On the fifth day, the hospital chaplain paid a visit, she made the rounds to all the parent’s with babies in the NICU. She asked how got through the difficult times. I looked at my husband and said blandly, “we support each other.” I wanted to say, “What choice do I have?”

I left Holy Cross on the seventh day after my arrival, feeling beat up, defeated, exhausted from the ordeal of having to protect my fragile self against the onslaught of fear. I took my daughter with me.

My daughter will turn two in November. Every day I look at her and know I have so much to be thankful for. She is healthy, exuberant, joyful. People look at her and say “all’s well that ends well.” But some things linger. I can’t go into a hospital, not even to visit my sister in the maternity ward. Every cough, fever, or sniffle from my daughter elicits a deep pulse of panic within me—please, god, don’t let her be sick again. I can’t go back. Precious moments are stolen away from me through anxiety. Fear lurks around every corner.

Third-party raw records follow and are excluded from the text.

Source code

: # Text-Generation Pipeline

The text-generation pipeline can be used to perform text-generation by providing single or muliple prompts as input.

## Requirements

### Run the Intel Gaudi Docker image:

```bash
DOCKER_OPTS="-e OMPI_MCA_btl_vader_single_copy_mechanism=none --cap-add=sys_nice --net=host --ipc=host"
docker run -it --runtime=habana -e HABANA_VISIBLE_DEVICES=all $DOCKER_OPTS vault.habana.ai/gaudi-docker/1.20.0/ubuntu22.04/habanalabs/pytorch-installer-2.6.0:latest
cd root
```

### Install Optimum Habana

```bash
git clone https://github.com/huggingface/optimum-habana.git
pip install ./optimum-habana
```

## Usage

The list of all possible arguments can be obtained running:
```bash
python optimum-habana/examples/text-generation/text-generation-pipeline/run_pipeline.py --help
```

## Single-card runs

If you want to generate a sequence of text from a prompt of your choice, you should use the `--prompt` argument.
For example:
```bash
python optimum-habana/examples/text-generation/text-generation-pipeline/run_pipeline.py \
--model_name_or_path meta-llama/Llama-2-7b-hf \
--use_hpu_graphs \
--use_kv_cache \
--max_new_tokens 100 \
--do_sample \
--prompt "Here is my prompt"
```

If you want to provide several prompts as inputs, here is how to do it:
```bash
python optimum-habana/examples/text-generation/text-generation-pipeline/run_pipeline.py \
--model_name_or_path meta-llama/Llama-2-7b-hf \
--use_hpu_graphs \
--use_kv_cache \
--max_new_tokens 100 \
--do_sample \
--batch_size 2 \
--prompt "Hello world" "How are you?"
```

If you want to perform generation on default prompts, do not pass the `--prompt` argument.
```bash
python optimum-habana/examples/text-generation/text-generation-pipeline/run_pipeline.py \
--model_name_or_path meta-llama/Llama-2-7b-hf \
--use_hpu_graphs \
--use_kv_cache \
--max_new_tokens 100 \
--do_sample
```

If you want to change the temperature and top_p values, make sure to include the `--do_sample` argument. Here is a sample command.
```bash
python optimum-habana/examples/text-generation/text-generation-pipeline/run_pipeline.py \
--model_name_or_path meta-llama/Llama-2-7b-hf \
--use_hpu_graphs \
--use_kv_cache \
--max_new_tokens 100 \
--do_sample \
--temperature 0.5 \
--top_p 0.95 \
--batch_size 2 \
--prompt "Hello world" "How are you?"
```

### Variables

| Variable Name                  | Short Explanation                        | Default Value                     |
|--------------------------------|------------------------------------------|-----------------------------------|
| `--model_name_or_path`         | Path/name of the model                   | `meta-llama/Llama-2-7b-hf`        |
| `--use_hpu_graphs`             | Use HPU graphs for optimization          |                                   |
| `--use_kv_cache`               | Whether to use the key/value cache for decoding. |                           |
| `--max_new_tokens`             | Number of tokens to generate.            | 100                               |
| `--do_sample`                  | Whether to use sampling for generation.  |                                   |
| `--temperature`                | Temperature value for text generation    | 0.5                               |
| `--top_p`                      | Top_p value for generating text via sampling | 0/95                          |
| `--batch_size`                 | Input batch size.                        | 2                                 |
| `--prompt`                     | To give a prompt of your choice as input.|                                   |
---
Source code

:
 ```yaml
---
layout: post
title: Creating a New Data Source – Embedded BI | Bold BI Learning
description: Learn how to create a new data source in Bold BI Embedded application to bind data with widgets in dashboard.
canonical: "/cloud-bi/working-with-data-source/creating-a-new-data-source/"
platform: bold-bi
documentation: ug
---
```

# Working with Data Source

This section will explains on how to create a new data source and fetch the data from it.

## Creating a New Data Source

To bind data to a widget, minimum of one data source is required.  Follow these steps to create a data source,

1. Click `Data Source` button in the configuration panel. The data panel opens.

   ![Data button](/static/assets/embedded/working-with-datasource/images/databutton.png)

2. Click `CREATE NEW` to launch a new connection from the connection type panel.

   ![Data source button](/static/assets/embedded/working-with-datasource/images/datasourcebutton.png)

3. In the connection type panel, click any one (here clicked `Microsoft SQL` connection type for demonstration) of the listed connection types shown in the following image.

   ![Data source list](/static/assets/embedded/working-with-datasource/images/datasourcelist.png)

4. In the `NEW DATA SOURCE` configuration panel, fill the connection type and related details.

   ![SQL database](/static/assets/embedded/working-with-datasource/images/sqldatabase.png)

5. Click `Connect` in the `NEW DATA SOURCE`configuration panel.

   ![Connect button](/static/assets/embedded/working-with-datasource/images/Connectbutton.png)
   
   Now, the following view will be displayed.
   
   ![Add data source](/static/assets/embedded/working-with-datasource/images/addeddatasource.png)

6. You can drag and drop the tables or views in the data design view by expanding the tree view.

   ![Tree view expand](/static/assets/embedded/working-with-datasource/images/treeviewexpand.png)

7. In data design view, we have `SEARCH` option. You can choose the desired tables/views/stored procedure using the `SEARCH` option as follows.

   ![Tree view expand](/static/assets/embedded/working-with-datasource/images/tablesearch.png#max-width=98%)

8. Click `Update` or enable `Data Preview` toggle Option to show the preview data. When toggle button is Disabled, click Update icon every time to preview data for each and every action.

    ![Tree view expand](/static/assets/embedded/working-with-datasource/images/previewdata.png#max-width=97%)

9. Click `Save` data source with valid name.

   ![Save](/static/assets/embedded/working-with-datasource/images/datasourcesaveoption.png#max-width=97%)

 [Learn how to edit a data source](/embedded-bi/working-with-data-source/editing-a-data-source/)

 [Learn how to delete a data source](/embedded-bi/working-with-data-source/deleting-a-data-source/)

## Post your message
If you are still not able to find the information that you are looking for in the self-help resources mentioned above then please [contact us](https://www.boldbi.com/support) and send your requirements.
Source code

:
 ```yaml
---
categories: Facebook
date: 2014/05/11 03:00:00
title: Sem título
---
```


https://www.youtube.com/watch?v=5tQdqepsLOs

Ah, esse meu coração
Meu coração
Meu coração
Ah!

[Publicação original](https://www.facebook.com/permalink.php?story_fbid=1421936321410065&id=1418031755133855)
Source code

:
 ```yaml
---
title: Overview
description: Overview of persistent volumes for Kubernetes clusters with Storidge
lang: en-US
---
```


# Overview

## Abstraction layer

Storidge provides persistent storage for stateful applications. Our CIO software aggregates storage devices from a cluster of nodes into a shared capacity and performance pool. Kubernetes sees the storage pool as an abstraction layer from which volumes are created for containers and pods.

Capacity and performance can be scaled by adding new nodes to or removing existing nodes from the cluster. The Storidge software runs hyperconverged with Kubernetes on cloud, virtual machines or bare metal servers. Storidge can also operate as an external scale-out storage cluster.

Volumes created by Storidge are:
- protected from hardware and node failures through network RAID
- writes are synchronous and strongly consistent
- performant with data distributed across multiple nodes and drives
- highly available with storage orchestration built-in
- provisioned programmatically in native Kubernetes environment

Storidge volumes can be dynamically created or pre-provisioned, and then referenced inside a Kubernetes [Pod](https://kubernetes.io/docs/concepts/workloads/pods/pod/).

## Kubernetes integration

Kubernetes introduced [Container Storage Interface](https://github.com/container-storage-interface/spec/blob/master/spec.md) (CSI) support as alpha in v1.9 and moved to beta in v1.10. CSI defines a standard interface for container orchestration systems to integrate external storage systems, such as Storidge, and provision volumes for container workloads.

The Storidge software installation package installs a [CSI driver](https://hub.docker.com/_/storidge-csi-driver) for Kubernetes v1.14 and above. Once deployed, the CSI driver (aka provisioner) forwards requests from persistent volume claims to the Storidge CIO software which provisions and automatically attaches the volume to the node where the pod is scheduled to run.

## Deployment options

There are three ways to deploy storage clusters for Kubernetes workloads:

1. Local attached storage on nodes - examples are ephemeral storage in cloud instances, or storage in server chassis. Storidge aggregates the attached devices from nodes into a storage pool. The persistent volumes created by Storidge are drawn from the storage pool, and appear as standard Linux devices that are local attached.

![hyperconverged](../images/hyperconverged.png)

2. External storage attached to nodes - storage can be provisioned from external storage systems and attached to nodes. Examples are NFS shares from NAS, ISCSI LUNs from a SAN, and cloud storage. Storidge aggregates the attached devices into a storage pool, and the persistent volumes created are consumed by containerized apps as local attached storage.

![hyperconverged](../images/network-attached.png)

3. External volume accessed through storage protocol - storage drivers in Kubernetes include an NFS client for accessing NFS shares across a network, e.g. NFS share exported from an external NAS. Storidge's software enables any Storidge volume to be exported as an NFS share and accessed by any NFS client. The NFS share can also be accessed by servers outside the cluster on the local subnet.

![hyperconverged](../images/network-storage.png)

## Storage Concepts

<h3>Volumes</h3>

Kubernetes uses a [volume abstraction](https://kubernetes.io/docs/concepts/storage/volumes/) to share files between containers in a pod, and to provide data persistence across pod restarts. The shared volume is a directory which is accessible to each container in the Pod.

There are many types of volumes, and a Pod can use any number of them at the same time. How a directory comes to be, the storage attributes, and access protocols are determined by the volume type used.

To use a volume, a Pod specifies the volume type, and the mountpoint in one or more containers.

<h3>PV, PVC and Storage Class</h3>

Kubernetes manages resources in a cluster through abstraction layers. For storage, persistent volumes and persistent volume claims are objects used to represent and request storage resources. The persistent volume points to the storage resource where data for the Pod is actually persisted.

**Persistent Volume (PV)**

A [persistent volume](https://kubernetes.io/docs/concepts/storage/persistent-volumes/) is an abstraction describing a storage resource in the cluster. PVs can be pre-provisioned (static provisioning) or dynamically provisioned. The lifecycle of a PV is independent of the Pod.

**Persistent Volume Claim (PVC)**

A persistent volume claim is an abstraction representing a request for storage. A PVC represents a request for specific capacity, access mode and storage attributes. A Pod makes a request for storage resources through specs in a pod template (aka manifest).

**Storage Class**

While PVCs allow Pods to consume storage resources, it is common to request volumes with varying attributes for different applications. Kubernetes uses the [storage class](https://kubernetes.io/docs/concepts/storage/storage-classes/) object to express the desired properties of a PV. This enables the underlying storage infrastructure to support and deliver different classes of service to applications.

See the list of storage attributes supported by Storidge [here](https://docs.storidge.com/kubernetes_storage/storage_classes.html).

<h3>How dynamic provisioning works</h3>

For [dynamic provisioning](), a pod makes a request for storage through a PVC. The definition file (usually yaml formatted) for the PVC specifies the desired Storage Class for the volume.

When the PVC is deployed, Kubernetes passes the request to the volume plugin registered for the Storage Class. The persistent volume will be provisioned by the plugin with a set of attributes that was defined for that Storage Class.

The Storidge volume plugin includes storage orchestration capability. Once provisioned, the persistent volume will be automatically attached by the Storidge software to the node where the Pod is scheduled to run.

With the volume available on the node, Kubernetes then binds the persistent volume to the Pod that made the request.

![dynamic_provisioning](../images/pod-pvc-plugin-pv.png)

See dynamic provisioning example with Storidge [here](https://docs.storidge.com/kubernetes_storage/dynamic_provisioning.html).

When I tell people about this, they often act as if I am expressing something unspeakable. As if talking about the ordeal makes my child any less precious, or childbirth any less miraculous. Perhaps it is an affront to god to feel disappointed. But I think if there is a god, she would welcome it. After Holy Cross, I am acutely aware of my own weakness and fragility: I thought I was going to die and I did not fight back. I did not fight to see my child. I lied down, defeated, and I cried until fear caused my tears to stop. I curse my body and it’s failed machinery: I will never have children again. These are some harsh truths about me. Sometimes, there is no choice to be made. But, I am learning to lean into the fear, the disappointment, the uncertainty. Just a little. And bit by bit, I embrace it, tentatively, like a newborn.